Five Things Physicians and Patients Should Question

Released October 27, 2013; Last reviewed 2021

  1. 1

    Don’t order autoantibody panels unless positive antinuclear antibodies (ANA) and evidence of rheumatic disease.

    Up to 50% of children develop musculoskeletal pain. There is no evidence that autoantibody panel testing in the absence of history or physical exam evidence of a rheumatologic disease enhances the diagnosis of children with isolated musculoskeletal pain. Autoantibody panels are expensive; evidence has demonstrated cost reduction by limiting autoantibody panel testing. Thus, autoantibody panels should be ordered following confirmed ANA positivity or clinical suspicion that a rheumatologic disease is present in the child.

  2. 2

    Don’t test for Lyme disease as a cause of musculoskeletal symptoms without an exposure history and appropriate exam findings.

    The musculoskeletal manifestations of Lyme disease include brief attacks of arthralgia or intermittent or persistent episodes of arthritis in one or a few large joints at a time, especially the knee.

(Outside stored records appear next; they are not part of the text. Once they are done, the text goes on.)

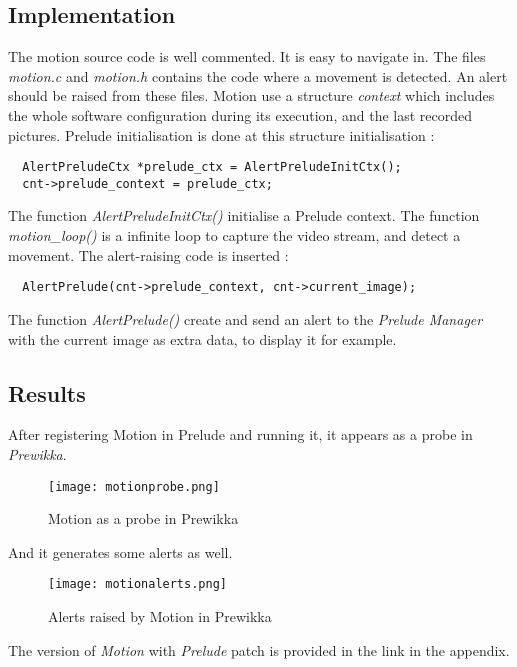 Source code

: \documentclass{koala-en}
\begin{document}
\subsection{Implementation}
The motion source code is well commented. It is easy to navigate in.
\newline
\newline
The files \emph{motion.c} and \emph{motion.h} contains the code where a movement is detected. An alert should be raised from these files.
\newline
\newline
Motion use a structure \emph{context} which includes the whole software configuration during its execution, and the last recorded pictures.
Prelude initialisation is done at this structure initialisation :
\begin{lstlisting}
  AlertPreludeCtx *prelude_ctx = AlertPreludeInitCtx();
  cnt->prelude_context = prelude_ctx;
\end{lstlisting}
The function \emph{AlertPreludeInitCtx()} initialise a Prelude context.
\newline
\newline
The function \emph{motion\_loop()} is a infinite loop to capture the video stream, and detect a movement. The alert-raising code is inserted :
\begin{lstlisting}
  AlertPrelude(cnt->prelude_context, cnt->current_image);
\end{lstlisting}
The function \emph{AlertPrelude()} create and send an alert to the \emph{Prelude Manager} with the current image as extra data, to display it for example.

\subsection{Results}
After registering Motion in Prelude and running it, it appears as a probe in \emph{Prewikka}.
\begin{figure}[!ht]
  \center
  \texttt{[image: motionprobe.png]}
  \caption{Motion as a probe in Prewikka}
\end{figure}

And it generates some alerts as well.
\begin{figure}[!ht]
  \center
  \texttt{[image: motionalerts.png]}
  \caption{Alerts raised by Motion in Prewikka}
\end{figure}

The version of \emph{Motion} with \emph{Prelude} patch is provided in the link in the appendix.
\end{document}
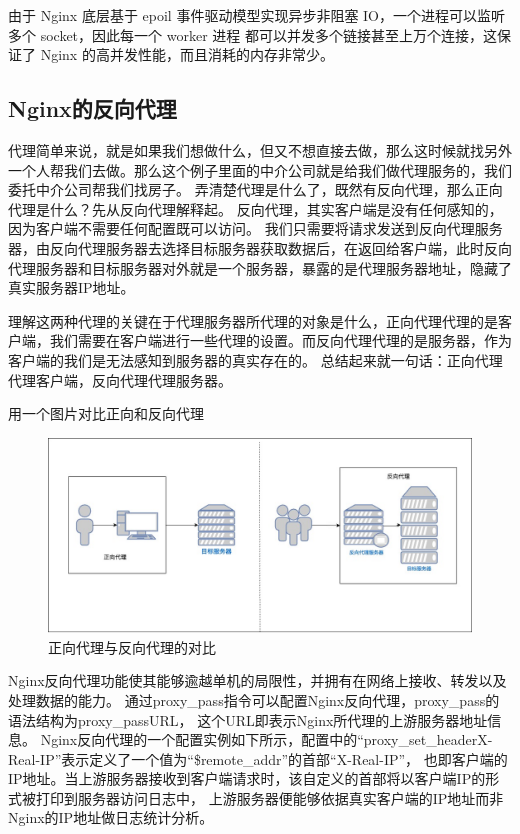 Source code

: 由于 Nginx 底层基于 epoil 事件驱动模型实现异步非阻塞 IO，一个进程可以监听多个 socket，因此每一个 worker 进程
都可以并发多个链接甚至上万个连接\cite{张炜森2018nginx}，这保证了 Nginx 的高并发性能，而且消耗的内存非常少。

\subsection{Nginx的反向代理}

代理简单来说，就是如果我们想做什么，但又不想直接去做，那么这时候就找另外一个人帮我们去做。那么这个例子里面的中介公司就是给我们做代理服务的，我们委托中介公司帮我们找房子。
弄清楚代理是什么了，既然有反向代理，那么正向代理是什么？先从反向代理解释起。
反向代理，其实客户端是没有任何感知的，因为客户端不需要任何配置既可以访问。
我们只需要将请求发送到反向代理服务器，由反向代理服务器去选择目标服务器获取数据后，在返回给客户端，此时反向代理服务器和目标服务器对外就是一个服务器，暴露的是代理服务器地址，隐藏了真实服务器IP地址。

理解这两种代理的关键在于代理服务器所代理的对象是什么，正向代理代理的是客户端，我们需要在客户端进行一些代理的设置。而反向代理代理的是服务器，作为客户端的我们是无法感知到服务器的真实存在的。
总结起来就一句话：正向代理代理客户端，反向代理代理服务器\cite{崔娟2023基于Nginx反向代理解决公网上服务跨域问题的研究}。

用一个图片对比正向和反向代理

\begin{figure}[htb]
  \centering
  \includegraphics[width=\textwidth]{figures/Forward-Proxy-Reverse-Proxy.jpg}
  \caption{正向代理与反向代理的对比}
\end{figure}

Nginx反向代理功能使其能够逾越单机的局限性，并拥有在网络上接收、转发以及处理数据的能力\cite{马原龙2016nginx}。
通过proxy\_pass指令可以配置Nginx反向代理，proxy\_pass的语法结构为proxy\_passURL，
这个URL即表示Nginx所代理的上游服务器地址信息。
Nginx反向代理的一个配置实例如下所示，配置中的“proxy\_set\_headerX-Real-IP”表示定义了一个值为“\$remote\_addr”的首部“X-Real-IP”，
也即客户端的IP地址。当上游服务器接收到客户端请求时，该自定义的首部将以客户端IP的形式被打印到服务器访问日志中，
上游服务器便能够依据真实客户端的IP地址而非Nginx的IP地址做日志统计分析\cite{吴陈2020基于Nginx的服务器集群负载均衡策略的研究与改进}。

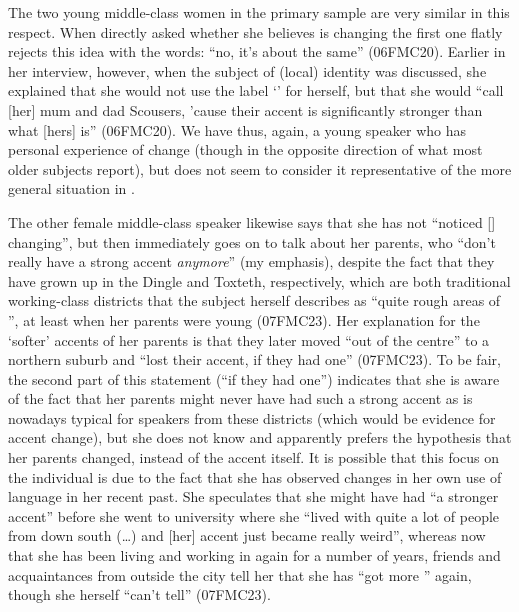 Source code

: The two young middle-class women in the primary sample are very similar in this respect.
When directly asked whether she believes  is changing the first one flatly rejects this idea with the words: ``no, it's about the same'' (06FMC20).
Earlier in her interview, however, when the subject of (local) identity was discussed, she explained that she would not use the label `' for herself, but that she would ``call [her] mum and dad Scousers, 'cause their accent is significantly stronger than what [hers] is'' (06FMC20).
We have thus, again, a young speaker who has personal experience of  change (though in the opposite direction of what most older subjects report), but does not seem to consider it representative of the more general situation in .

The other female middle-class speaker likewise says that she has not ``noticed [] changing'', but then immediately goes on to talk about her parents, who ``don't really have a strong  accent \emph{anymore}'' (my emphasis), despite the fact that they have grown up in the Dingle and Toxteth, respectively, which are both traditional working-class districts that the subject herself describes as ``quite rough areas of '', at least when her parents were young (07FMC23).
Her explanation for the `softer' accents of her parents is that they later moved ``out of the centre'' to a northern suburb and ``lost their accent, if they had one'' (07FMC23).
To be fair, the second part of this statement (``if they had one'') indicates that she is aware of the fact that her parents might never have had such a strong accent as is nowadays typical for speakers from these districts (which would be evidence for accent change), but she does not know and apparently prefers the hypothesis that her parents changed, instead of the accent itself.
It is possible that this focus on the individual is due to the fact that she has observed changes in her own use of language in her recent past.
She speculates that she might have had ``a stronger accent'' before she went to university where she ``lived with quite a lot of people from down south (\ldots) and [her] accent just became really weird'', whereas now that she has been living and working in  again for a number of years, friends and acquaintances from outside the city tell her that she has ``got more '' again, though she herself ``can't tell'' (07FMC23).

Lyme testing in the absence of these features increases the likelihood of false positive results and may lead to unnecessary follow-up and therapy. Diffuse arthralgias, myalgias or fibromyalgia alone are not criteria for musculoskeletal Lyme disease.

  3. 3

    Don’t routinely perform surveillance joint radiographs to monitor juvenile idiopathic arthritis (JIA) disease activity.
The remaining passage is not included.